→ **TASK TO CARRY OUT**
Look through the data below for the line with "The winner also" and the line with "escalation in contests", then output those two and all lines in between, exactly as written.

:::

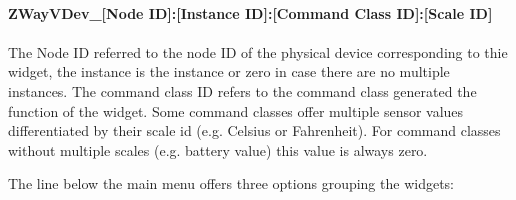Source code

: \paragraph{ZWayVDev\_[Node ID]:[Instance ID]:[Command Class ID]:[Scale ID]}

\paragraph{}

The Node ID referred to the node ID of the physical device corresponding to thie widget, 
the instance is the instance or zero in case there are no multiple instances.
The command class ID refers to the command class generated the function of the widget.
Some command classes offer multiple sensor values differentiated by their scale id (e.g. 
Celsius or Fahrenheit). For command classes without multiple scales (e.g. battery value) 
this value is always zero.

The line below the main menu offers three options grouping the widgets:

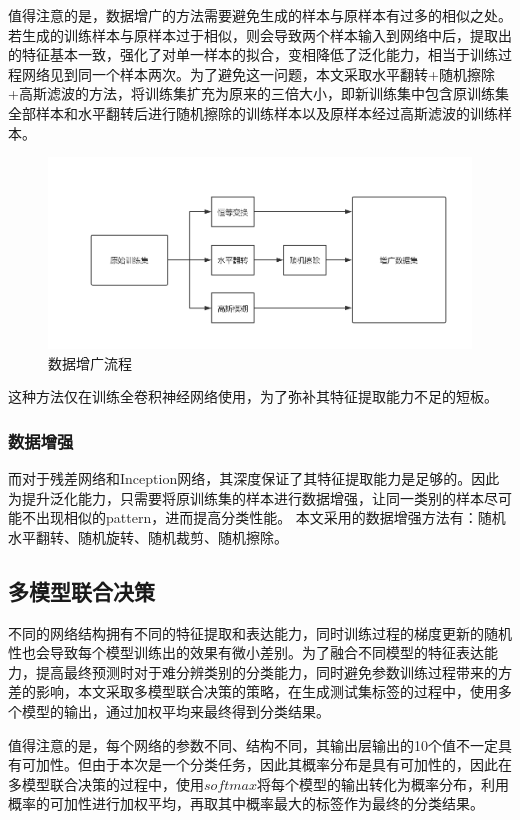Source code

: \documentclass[UTF8]{ctexart}
\begin{document}
值得注意的是，数据增广的方法需要避免生成的样本与原样本有过多的相似之处。若生成的训练样本与原样本过于相似，则会导致两个样本输入到网络中后，提取出的特征基本一致，强化了对单一样本的拟合，变相降低了泛化能力，相当于训练过程网络见到同一个样本两次。为了避免这一问题，本文采取水平翻转+随机擦除+高斯滤波的方法，将训练集扩充为原来的三倍大小，即新训练集中包含原训练集全部样本和水平翻转后进行随机擦除的训练样本以及原样本经过高斯滤波的训练样本。
\begin{figure}[H]
    \centering
    \includegraphics[scale=0.3]{../images/dataaug.png}
    \caption{数据增广流程}
\end{figure}
这种方法仅在训练全卷积神经网络使用，为了弥补其特征提取能力不足的短板。

\subsubsection{数据增强}

而对于残差网络和Inception网络，其深度保证了其特征提取能力是足够的。因此为提升泛化能力，只需要将原训练集的样本进行数据增强，让同一类别的样本尽可能不出现相似的pattern，进而提高分类性能。
本文采用的数据增强方法有：随机水平翻转、随机旋转、随机裁剪、随机擦除。


\subsection{多模型联合决策}

不同的网络结构拥有不同的特征提取和表达能力，同时训练过程的梯度更新的随机性也会导致每个模型训练出的效果有微小差别。为了融合不同模型的特征表达能力，提高最终预测时对于难分辨类别的分类能力，同时避免参数训练过程带来的方差的影响，本文采取多模型联合决策的策略，在生成测试集标签的过程中，使用多个模型的输出，通过加权平均来最终得到分类结果。

值得注意的是，每个网络的参数不同、结构不同，其输出层输出的10个值不一定具有可加性。但由于本次是一个分类任务，因此其概率分布是具有可加性的，因此在多模型联合决策的过程中，使用$softmax$将每个模型的输出转化为概率分布，利用概率的可加性进行加权平均，再取其中概率最大的标签作为最终的分类结果。
\end{document}
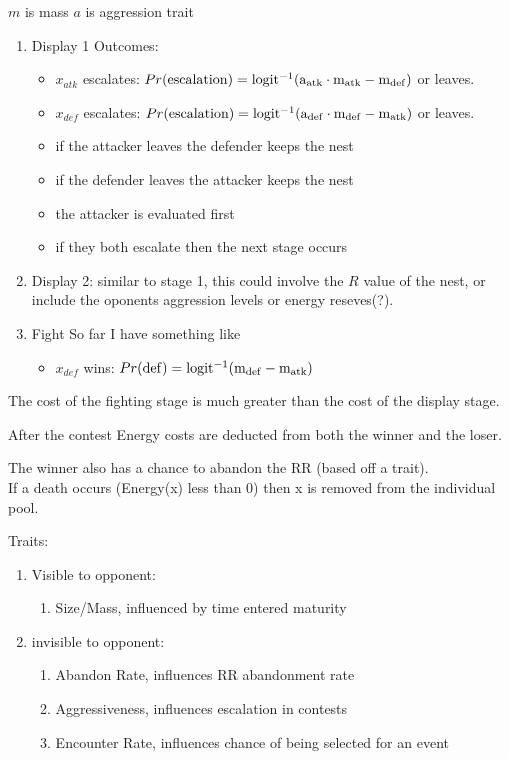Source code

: \documentclass[a4paper,11pt]{article}
\begin{document}
$m$ is mass
$a$ is aggression trait
\begin{enumerate}
    \item Display 1
        Outcomes:
        \begin{itemize}
            \item $x_{atk}$ escalates: 
                $Pr(\rm{escalation}) =  logit^{-1}(a_{atk} \cdot m_{atk} - m_{def})$
                or leaves.
            \item $x_{def}$ escalates:
                $Pr(\rm{escalation}) =  logit^{-1}(a_{def} \cdot m_{def} - m_{atk})$ 
                or leaves.
            \item if the attacker leaves the defender keeps the nest
            \item if the defender leaves the attacker keeps the nest
            \item the attacker is evaluated first
            \item if they both escalate then the next stage occurs
        \end{itemize}
    \item Display 2:
        similar to stage 1, this could involve the $R$ value of the nest, or include the oponents aggression levels or energy reseves(?).
    \item Fight
        So far I have something like
        \begin{itemize}
            \item $x_{def}$ wins:
            $Pr(\rm{def}) = logit^{-1}(m_{def} - m_{atk})$
        \end{itemize}
\end{enumerate}
The cost of the fighting stage is much greater than the cost of the display stage.

After the contest Energy costs are deducted from both the winner and the loser.

The winner also has a chance to abandon the RR (based off a trait).\\

If a death occurs (Energy(x) less than 0) then x is removed from the individual pool.

Traits:
\begin{enumerate}
    \item Visible to opponent:
    \begin{enumerate}
        \item Size/Mass, influenced by time entered maturity
    \end{enumerate}
    \item invisible to opponent:
    \begin{enumerate}
        \item Abandon Rate, influences RR abandonment rate
        \item Aggressiveness, influences escalation in contests
        \item Encounter Rate, influences chance of being selected for an event
    \end{enumerate}
\end{enumerate}
\clearpage
\end{document}
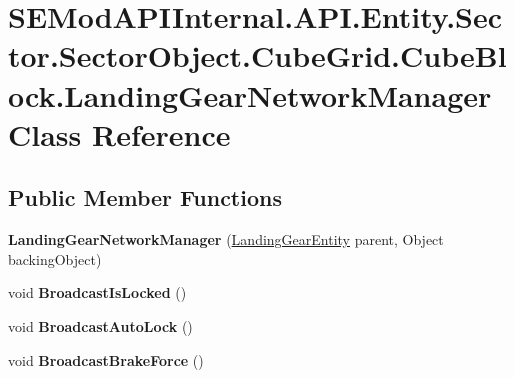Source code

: \hypertarget{class_s_e_mod_a_p_i_internal_1_1_a_p_i_1_1_entity_1_1_sector_1_1_sector_object_1_1_cube_grid_1_154fcaee477cbc43ff04e45ff5a3afe74}{}\section{S\+E\+Mod\+A\+P\+I\+Internal.\+A\+P\+I.\+Entity.\+Sector.\+Sector\+Object.\+Cube\+Grid.\+Cube\+Block.\+Landing\+Gear\+Network\+Manager Class Reference}
\label{class_s_e_mod_a_p_i_internal_1_1_a_p_i_1_1_entity_1_1_sector_1_1_sector_object_1_1_cube_grid_1_154fcaee477cbc43ff04e45ff5a3afe74}
\subsection*{Public Member Functions}
\begin{DoxyCompactItemize}
\item 
\hypertarget{class_s_e_mod_a_p_i_internal_1_1_a_p_i_1_1_entity_1_1_sector_1_1_sector_object_1_1_cube_grid_1_154fcaee477cbc43ff04e45ff5a3afe74_a4289f5e976aa553eb7f62810d72f1474}{}{\bfseries Landing\+Gear\+Network\+Manager} (\hyperlink{class_s_e_mod_a_p_i_internal_1_1_a_p_i_1_1_entity_1_1_sector_1_1_sector_object_1_1_cube_grid_1_102e4670a1e074b947ebe3418c499e61c}{Landing\+Gear\+Entity} parent, Object backing\+Object)\label{class_s_e_mod_a_p_i_internal_1_1_a_p_i_1_1_entity_1_1_sector_1_1_sector_object_1_1_cube_grid_1_154fcaee477cbc43ff04e45ff5a3afe74_a4289f5e976aa553eb7f62810d72f1474}

\item 
\hypertarget{class_s_e_mod_a_p_i_internal_1_1_a_p_i_1_1_entity_1_1_sector_1_1_sector_object_1_1_cube_grid_1_154fcaee477cbc43ff04e45ff5a3afe74_a5b34ae23cb13c4e473d15c7464b569e2}{}void {\bfseries Broadcast\+Is\+Locked} ()\label{class_s_e_mod_a_p_i_internal_1_1_a_p_i_1_1_entity_1_1_sector_1_1_sector_object_1_1_cube_grid_1_154fcaee477cbc43ff04e45ff5a3afe74_a5b34ae23cb13c4e473d15c7464b569e2}

\item 
\hypertarget{class_s_e_mod_a_p_i_internal_1_1_a_p_i_1_1_entity_1_1_sector_1_1_sector_object_1_1_cube_grid_1_154fcaee477cbc43ff04e45ff5a3afe74_ab30ce1941afb2f7369bb30471282e69a}{}void {\bfseries Broadcast\+Auto\+Lock} ()\label{class_s_e_mod_a_p_i_internal_1_1_a_p_i_1_1_entity_1_1_sector_1_1_sector_object_1_1_cube_grid_1_154fcaee477cbc43ff04e45ff5a3afe74_ab30ce1941afb2f7369bb30471282e69a}

\item 
\hypertarget{class_s_e_mod_a_p_i_internal_1_1_a_p_i_1_1_entity_1_1_sector_1_1_sector_object_1_1_cube_grid_1_154fcaee477cbc43ff04e45ff5a3afe74_a555eec31373927fad8af91e64ca51d6a}{}void {\bfseries Broadcast\+Brake\+Force} ()\label{class_s_e_mod_a_p_i_internal_1_1_a_p_i_1_1_entity_1_1_sector_1_1_sector_object_1_1_cube_grid_1_154fcaee477cbc43ff04e45ff5a3afe74_a555eec31373927fad8af91e64ca51d6a}

\end{DoxyCompactItemize}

:::

→ **RESPONSE**
The winner also has a chance to abandon the RR (based off a trait).\\

If a death occurs (Energy(x) less than 0) then x is removed from the individual pool.

Traits:
\begin{enumerate}
    \item Visible to opponent:
    \begin{enumerate}
        \item Size/Mass, influenced by time entered maturity
    \end{enumerate}
    \item invisible to opponent:
    \begin{enumerate}
        \item Abandon Rate, influences RR abandonment rate
        \item Aggressiveness, influences escalation in contests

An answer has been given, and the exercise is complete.